Chapter 2

Avant que Xu Yan ait pu terminer sa phrase, Zhou Luming leva docilement la main.

« Qu'est-ce que c'est ? » Xu Yan fronça les sourcils.

Zhou Luming a dit : « Je veux aller aux toilettes. »

"Aller."

Au moment où Zhou Luming allait se lever, il entendit Xu Yan ajouter : « Allez-y en fauteuil roulant. »

Zhou Luming : ...

En traversant le couloir, les toilettes se trouvaient au bout. Zhou Luming remarqua que les deux côtés du couloir étaient couverts de caméras et se demanda ce que Xu Yan cherchait à éviter.

En passant devant la porte d'une pièce à serrure électronique, Zhou Luming, ignorant le mot de passe et l'empreinte digitale de Xu Yan, ne put l'ouvrir pour le moment. Cependant, la présence d'une serrure électronique laissait supposer que Xu Yan y dissimulait un lourd secret.

Au moment où il allait tendre la main et toucher la serrure électronique, il entendit une voix derrière lui : « Que voulez-vous faire ? »

La main de Zhou Luming se figea en plein vol. Ce n'était qu'un moment d'inattention, mais il reprit vite ses esprits. « Ce ne sont pas les toilettes ? »

« Ce n’est pas celui-là, c’est celui qui est devant vous », a déclaré Xu Yan.

« Oh, pardon, je me suis trompée d'endroit. » Zhou Luming continua d'avancer, pour s'apercevoir que le seuil des toilettes était plus haut que d'habitude, et elle faillit tomber de son fauteuil roulant. « Puis-je me lever maintenant ? »

"occasionnel."

Zhou Luming se leva et verrouilla nonchalamment les roues du fauteuil roulant.

Les yeux sombres de Xu Yan se plissèrent légèrement.
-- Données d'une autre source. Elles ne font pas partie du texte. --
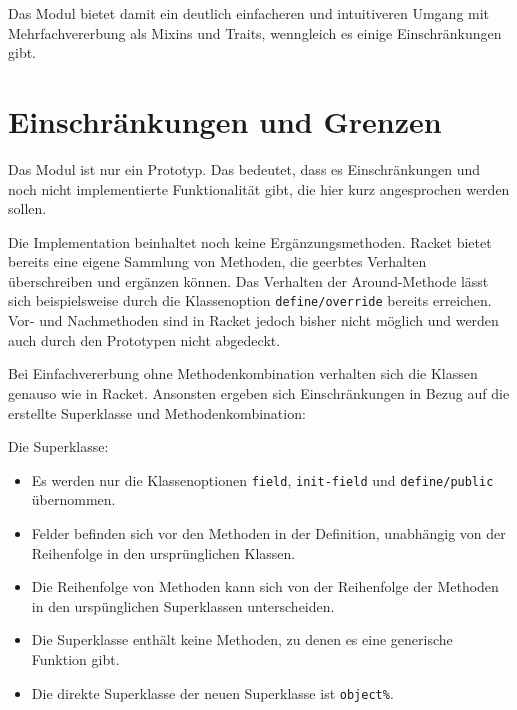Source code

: Das Modul bietet damit ein deutlich einfacheren und intuitiveren Umgang mit Mehrfachvererbung als Mixins und Traits, wenngleich es einige Einschränkungen gibt.

\section{Einschränkungen und Grenzen}
Das Modul ist nur ein Prototyp. Das bedeutet, dass es  Einschränkungen und noch nicht implementierte Funktionalität gibt, die hier kurz angesprochen werden sollen.

Die Implementation beinhaltet noch keine Ergänzungsmethoden. Racket bietet bereits eine eigene Sammlung von Methoden, die geerbtes Verhalten überschreiben und ergänzen können. Das Verhalten der Around-Methode lässt sich beispielsweise durch die Klassenoption \texttt{define/override} bereits erreichen. Vor- und Nachmethoden sind in Racket jedoch bisher nicht möglich und werden auch durch den Prototypen nicht abgedeckt.

Bei Einfachvererbung ohne Methodenkombination verhalten sich die Klassen genauso wie in Racket. Ansonsten ergeben sich Einschränkungen in Bezug auf die erstellte Superklasse und Methodenkombination:

Die Superklasse:
\begin{itemize}
 \item Es werden nur die Klassenoptionen \texttt{field}, \texttt{init-field} und \texttt{define/public} übernommen.
 \item Felder befinden sich vor den Methoden in der Definition, unabhängig von der Reihenfolge in den ursprünglichen Klassen.
 \item Die Reihenfolge von Methoden kann sich von der Reihenfolge der Methoden in den urspünglichen Superklassen unterscheiden.  
 \item Die Superklasse enthält keine Methoden, zu denen es eine generische Funktion gibt.
 \item Die direkte Superklasse der neuen Superklasse ist \texttt{object\%}.
\end{itemize}

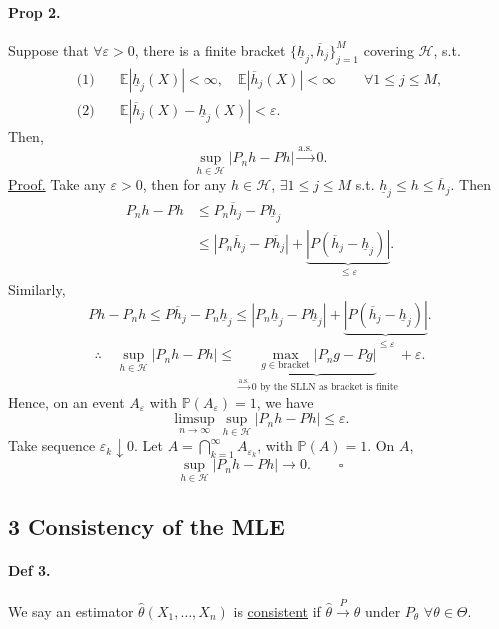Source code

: \documentclass[11pt,a4paper]{article}
\begin{document}
\paragraph{Prop 2.}
Suppose that $\forall\varepsilon>0$, there is a finite bracket
$\{\underline{h}_j,\overline{h}_j\}_{j=1}^M$ covering $\mathcal{H}$, s.t.
\begin{align*}
\text{(1)}\quad&\mathbb{E}|\underline{h}_j(X)|<\infty,\quad
\mathbb{E}|\overline{h}_j(X)|<\infty\qquad\forall 1\leq j\leq M,\\
\text{(2)}\quad&\mathbb{E}|\overline{h}_j(X)-\underline{h}_j(X)|<\varepsilon.
\end{align*}
Then,
\[
\sup_{h\in\mathcal{H}}|P_nh-Ph|\xrightarrow{\mathrm{a.s.}}0.
\]
\noindent\underline{Proof.}
Take any $\varepsilon>0$, then for any $h\in\mathcal{H}$,
$\exists 1\leq j\leq M$ s.t. $\underline{h}_j\leq h\leq\overline{h}_j$.
Then
\[
\begin{aligned}
P_nh-Ph&\leq P_n\overline{h}_j-P\underline{h}_j\\
&\leq |P_n\overline{h}_j-P\overline{h}_j|
+\underbrace{|P(\overline{h}_j-\underline{h}_j)|}_{\leq\varepsilon}.
\end{aligned}
\]
Similarly,
\[
Ph-P_nh\leq P\overline{h}_j-P_n\underline{h}_j
\leq |P_n\underline{h}_j-P\underline{h}_j|
+\underbrace{|P(\overline{h}_j-\underline{h}_j)|}_{\leq\varepsilon}.
\]
\[
\therefore\quad\sup_{h\in\mathcal{H}}|P_nh-Ph|
\leq\underbrace{\max_{g\in\mathrm{bracket}}|P_ng-Pg|}
_{\xrightarrow{\mathrm{a.s.}}0\text{ by the SLLN as bracket is finite}}
+\varepsilon.
\]
Hence, on an event $A_\varepsilon$ with $\mathbb{P}(A_\varepsilon)=1$, we have
\[
\limsup_{n\to\infty}\sup_{h\in\mathcal{H}}|P_nh-Ph|\leq\varepsilon.
\]
Take sequence $\varepsilon_k\downarrow0$. Let
$A=\bigcap_{k=1}^\infty A_{\varepsilon_k}$, with $\mathbb{P}(A)=1$.
On $A$,
\[
\sup_{h\in\mathcal{H}}|P_nh-Ph|\longrightarrow0.\qquad\square
\]

\subsection*{3 Consistency of the MLE}

\paragraph{Def 3.}
We say an estimator $\hat{\theta}(X_1,\ldots,X_n)$ is \underline{consistent}
if $\hat{\theta}\xrightarrow{P}\theta$ under $P_\theta$ $\forall\theta\in\Theta$.
\end{document}
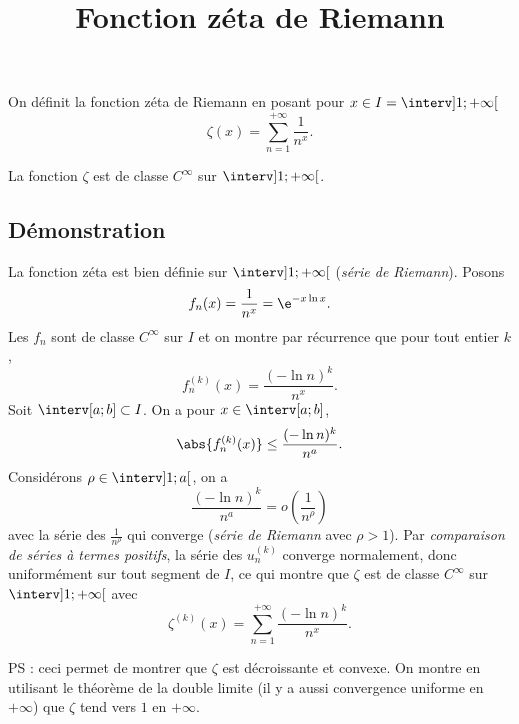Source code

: \documentclass[fontsize=12pt,twoside=false,parskip=half, french]{scrartcl}
\title{Fonction zéta de Riemann}
\date{}
\author{}
\begin{document}
\maketitle
    On définit la fonction zéta de Riemann en posant pour $x \in I = \interv]1; +\infty[$
    \[
      \zeta(x) = \sum_{n = 1}^{+\infty} \frac{1}{n^x}.
    \]
   \begin{Theoreme}
      La fonction $\zeta$ est de classe $C^\infty$ sur $\interv]1; +\infty[$.
   \end{Theoreme}
   \subsection{Démonstration}
      La fonction zéta est bien définie sur $\interv]1; +\infty[$ (\emph{série de Riemann}). Posons
      \[
         f_n(x) = \frac{1}{n^x} = \e^{-x \ln x}.
      \]
      Les $f_n$ sont de classe $C^\infty$ sur $I$ et on montre par récurrence que pour tout entier $k$, 
      \[
         f_n^{(k)}(x) = \frac{(- \ln n)^k}{n^x}.
      \]
      Soit $\interv[a; b] \subset I$. On a pour $x \in \interv[a; b]$,
      \[
         \abs{f_n^{(k)}(x)} \leq \frac{(- \ln n)^k}{n^a}.
      \]
      Considérons $\rho \in \interv]1; a[$, on a
      \[
         \frac{(- \ln n)^k}{n^a}  = o\left(\frac{1}{n^\rho}\right)
      \]
      avec la série des $\frac{1}{n^\rho}$ qui converge (\emph{série de Riemann} avec $\rho > 1$). Par 
      \emph{comparaison de séries à termes positifs}, la série des $u_n^{(k)}$ converge normalement, donc uniformément
      sur tout segment de $I$, ce qui montre que $\zeta$ est de classe $C^\infty$ sur $\interv]1; +\infty[$ avec 
      \[
         \zeta^{(k)}(x) = \sum_{n = 1}^{+\infty} \frac{(- \ln n)^k}{n^x}.
      \]
      
      PS : ceci permet de montrer que $\zeta$ est décroissante et convexe. On montre en utilisant le théorème de la double
      limite (il y a aussi convergence uniforme en $+\infty$) que $\zeta$ tend vers $1$ en $+\infty$.
\end{document}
Zhou Luming poussa un soupir de soulagement en arrivant dans la salle de bain. Face au miroir, elle ouvrit le robinet. La pression exercée par Xu Yan était si intense qu'elle en avait parfois le souffle coupé. Mais Xu Yan était différente de ce qu'elle avait imaginé. Elle avait supposé qu'une personne douée dans certains domaines serait distante et froide, et c'était sa première impression. Mais maintenant, après l'avoir connue, Zhou Luming réalisa que ses idées préconçues étaient fausses

; Xu Yan était bien plus insaisissable qu'elle ne l'avait imaginé.

Cette personne est totalement imprévisible

; elle est difficile à vivre. Comment pourrait-il obtenir son approbation

? Zhou Luming est complètement désemparé et se sent confronté à un défi de taille.

Après s'être lavé le visage, Zhou Luming descendit et vit Xu Yan qui était déjà en train de changer de chaussures à la porte.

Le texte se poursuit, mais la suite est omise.